## Task directions
Please copy each line below that contains the string "placed".
--- --- ---
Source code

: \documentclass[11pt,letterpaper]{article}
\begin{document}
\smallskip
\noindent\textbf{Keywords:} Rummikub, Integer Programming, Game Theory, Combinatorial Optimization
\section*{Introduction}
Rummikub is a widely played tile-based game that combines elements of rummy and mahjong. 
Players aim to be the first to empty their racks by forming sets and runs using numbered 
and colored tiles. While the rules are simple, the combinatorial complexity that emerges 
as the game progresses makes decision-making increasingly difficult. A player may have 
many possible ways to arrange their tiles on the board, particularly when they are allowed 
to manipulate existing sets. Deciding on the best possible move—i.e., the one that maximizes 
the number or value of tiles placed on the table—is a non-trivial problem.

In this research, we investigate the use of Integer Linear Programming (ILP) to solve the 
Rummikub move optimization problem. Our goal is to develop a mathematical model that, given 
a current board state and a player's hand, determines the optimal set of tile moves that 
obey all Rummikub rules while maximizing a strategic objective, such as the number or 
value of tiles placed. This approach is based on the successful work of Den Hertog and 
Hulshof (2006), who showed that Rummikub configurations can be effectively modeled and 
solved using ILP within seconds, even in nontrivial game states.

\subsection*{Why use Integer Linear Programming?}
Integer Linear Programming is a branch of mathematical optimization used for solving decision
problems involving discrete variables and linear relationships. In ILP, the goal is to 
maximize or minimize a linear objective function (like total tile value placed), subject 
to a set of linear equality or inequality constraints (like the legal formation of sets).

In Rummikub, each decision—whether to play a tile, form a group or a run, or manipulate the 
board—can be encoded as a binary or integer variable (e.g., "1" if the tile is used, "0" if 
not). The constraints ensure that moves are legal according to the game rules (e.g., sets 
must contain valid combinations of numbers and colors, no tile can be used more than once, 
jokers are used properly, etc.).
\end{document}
--- --- ---
## Task answer
the number or value of tiles placed on the table—is a non-trivial problem.
value of tiles placed. This approach is based on the successful work of Den Hertog and 
maximize or minimize a linear objective function (like total tile value placed), subject 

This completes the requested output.